[Records for the task]

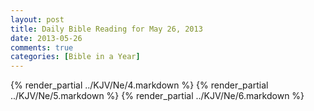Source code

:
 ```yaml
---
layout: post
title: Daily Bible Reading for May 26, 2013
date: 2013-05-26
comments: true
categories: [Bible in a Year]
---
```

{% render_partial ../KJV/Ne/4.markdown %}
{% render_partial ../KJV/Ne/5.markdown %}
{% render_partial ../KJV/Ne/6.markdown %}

[/Records for the task]

> What the task requires
Pictures stay out of the copy; please restate every record above exactly.

> Response area
Source code

:
 ```yaml
---
layout: post
title: Daily Bible Reading for May 26, 2013
date: 2013-05-26
comments: true
categories: [Bible in a Year]
---
```

{% render_partial ../KJV/Ne/4.markdown %}
{% render_partial ../KJV/Ne/5.markdown %}
{% render_partial ../KJV/Ne/6.markdown %}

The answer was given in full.